(Dataset entries)
* * *
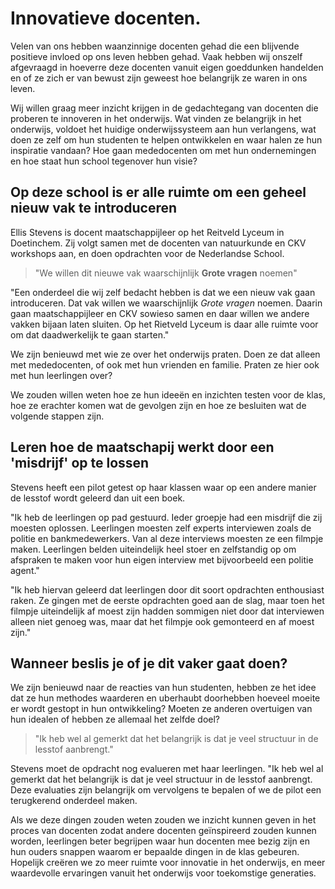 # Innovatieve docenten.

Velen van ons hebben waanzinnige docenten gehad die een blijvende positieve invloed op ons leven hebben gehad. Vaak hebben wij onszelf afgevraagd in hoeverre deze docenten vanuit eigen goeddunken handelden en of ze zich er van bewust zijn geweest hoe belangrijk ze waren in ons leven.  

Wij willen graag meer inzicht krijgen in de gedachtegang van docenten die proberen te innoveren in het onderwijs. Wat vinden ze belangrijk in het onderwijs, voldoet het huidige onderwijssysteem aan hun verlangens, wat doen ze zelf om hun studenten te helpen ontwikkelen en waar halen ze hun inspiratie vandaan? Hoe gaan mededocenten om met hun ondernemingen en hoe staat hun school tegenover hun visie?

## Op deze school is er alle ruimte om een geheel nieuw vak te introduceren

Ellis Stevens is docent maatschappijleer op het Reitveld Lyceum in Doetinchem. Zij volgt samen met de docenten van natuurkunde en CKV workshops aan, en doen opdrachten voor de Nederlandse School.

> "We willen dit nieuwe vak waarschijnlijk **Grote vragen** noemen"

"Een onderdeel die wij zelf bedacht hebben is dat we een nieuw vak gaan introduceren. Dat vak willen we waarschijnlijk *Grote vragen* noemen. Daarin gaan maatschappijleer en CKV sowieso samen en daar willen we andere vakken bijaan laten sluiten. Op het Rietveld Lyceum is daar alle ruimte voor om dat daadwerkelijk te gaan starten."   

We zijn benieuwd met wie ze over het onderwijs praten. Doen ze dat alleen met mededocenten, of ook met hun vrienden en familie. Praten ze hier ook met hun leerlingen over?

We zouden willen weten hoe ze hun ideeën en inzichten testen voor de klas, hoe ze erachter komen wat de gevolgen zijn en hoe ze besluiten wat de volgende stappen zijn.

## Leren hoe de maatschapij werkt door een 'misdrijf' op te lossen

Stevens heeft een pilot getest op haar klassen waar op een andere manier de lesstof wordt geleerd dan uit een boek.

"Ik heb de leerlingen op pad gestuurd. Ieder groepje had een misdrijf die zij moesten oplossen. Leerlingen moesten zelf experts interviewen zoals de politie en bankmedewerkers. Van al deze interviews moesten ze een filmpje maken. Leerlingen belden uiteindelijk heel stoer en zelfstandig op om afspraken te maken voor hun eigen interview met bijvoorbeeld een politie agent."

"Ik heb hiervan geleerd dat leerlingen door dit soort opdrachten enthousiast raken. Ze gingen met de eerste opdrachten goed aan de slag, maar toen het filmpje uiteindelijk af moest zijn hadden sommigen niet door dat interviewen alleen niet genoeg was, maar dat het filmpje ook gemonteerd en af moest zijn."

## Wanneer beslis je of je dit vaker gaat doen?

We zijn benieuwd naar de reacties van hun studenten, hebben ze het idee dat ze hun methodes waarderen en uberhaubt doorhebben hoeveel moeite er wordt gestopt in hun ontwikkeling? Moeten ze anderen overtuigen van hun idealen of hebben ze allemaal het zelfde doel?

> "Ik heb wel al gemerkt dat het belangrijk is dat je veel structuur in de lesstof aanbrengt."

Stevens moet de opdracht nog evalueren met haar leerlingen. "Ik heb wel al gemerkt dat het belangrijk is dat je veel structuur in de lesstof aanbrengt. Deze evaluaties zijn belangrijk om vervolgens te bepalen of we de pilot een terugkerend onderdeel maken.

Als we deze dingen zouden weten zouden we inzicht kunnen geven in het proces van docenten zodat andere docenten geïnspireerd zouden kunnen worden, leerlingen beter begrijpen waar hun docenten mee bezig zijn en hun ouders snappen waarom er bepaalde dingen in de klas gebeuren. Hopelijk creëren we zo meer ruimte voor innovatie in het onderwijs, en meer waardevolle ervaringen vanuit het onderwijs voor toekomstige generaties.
* * *
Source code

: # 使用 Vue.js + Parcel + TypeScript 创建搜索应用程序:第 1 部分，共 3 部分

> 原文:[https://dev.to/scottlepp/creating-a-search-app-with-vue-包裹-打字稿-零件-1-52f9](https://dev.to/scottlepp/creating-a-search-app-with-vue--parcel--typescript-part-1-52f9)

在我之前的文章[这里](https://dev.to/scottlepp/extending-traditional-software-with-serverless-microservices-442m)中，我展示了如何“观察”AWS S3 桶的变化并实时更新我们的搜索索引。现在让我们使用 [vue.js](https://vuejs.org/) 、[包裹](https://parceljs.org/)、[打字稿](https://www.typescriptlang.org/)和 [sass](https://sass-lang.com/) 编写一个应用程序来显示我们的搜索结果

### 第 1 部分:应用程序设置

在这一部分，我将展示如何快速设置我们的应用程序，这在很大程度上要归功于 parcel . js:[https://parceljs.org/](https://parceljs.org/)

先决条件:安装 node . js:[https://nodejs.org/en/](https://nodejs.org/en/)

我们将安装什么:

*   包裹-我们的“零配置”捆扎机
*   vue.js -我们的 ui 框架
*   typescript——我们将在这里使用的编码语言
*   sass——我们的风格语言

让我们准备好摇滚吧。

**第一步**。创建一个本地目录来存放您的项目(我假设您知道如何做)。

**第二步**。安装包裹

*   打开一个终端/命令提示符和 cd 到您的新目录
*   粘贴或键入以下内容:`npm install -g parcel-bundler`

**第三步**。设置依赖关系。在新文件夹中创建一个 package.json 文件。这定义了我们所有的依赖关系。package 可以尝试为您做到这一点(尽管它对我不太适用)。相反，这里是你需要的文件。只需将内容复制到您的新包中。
* * *
Search the entries above for "gemerkt". Return every line that has it.

● **ANSWER SECTION**:
> "Ik heb wel al gemerkt dat het belangrijk is dat je veel structuur in de lesstof aanbrengt."
Stevens moet de opdracht nog evalueren met haar leerlingen. "Ik heb wel al gemerkt dat het belangrijk is dat je veel structuur in de lesstof aanbrengt. Deze evaluaties zijn belangrijk om vervolgens te bepalen of we de pilot een terugkerend onderdeel maken.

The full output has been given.